Supplied records:
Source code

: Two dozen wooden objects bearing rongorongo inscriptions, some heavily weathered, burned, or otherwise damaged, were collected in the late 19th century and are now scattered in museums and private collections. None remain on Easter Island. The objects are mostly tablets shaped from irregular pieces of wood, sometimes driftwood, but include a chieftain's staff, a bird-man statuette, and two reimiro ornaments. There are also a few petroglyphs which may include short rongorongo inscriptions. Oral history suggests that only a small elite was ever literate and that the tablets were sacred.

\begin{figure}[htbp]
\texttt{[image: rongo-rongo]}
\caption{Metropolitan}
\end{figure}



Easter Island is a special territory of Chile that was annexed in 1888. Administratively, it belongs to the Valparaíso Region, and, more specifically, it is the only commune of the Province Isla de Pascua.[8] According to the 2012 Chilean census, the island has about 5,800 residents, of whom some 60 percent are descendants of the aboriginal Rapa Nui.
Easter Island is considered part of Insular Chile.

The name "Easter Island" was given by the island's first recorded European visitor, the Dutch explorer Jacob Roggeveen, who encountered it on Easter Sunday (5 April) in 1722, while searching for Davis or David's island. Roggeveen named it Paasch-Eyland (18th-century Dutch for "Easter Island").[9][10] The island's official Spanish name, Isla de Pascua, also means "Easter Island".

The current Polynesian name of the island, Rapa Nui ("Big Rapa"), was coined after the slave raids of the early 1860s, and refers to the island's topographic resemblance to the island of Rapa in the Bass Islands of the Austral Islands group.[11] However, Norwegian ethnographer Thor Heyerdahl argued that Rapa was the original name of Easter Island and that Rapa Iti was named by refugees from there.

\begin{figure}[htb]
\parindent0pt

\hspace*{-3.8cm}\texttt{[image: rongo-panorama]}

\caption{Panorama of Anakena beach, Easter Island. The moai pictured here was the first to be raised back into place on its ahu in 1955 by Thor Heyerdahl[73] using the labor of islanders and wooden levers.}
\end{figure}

Activity:
Find the word "caption" in the entries above and gather every line that holds it.

Solution below:
\caption{Metropolitan}
\caption{Panorama of Anakena beach, Easter Island. The moai pictured here was the first to be raised back into place on its ahu in 1955 by Thor Heyerdahl[73] using the labor of islanders and wooden levers.}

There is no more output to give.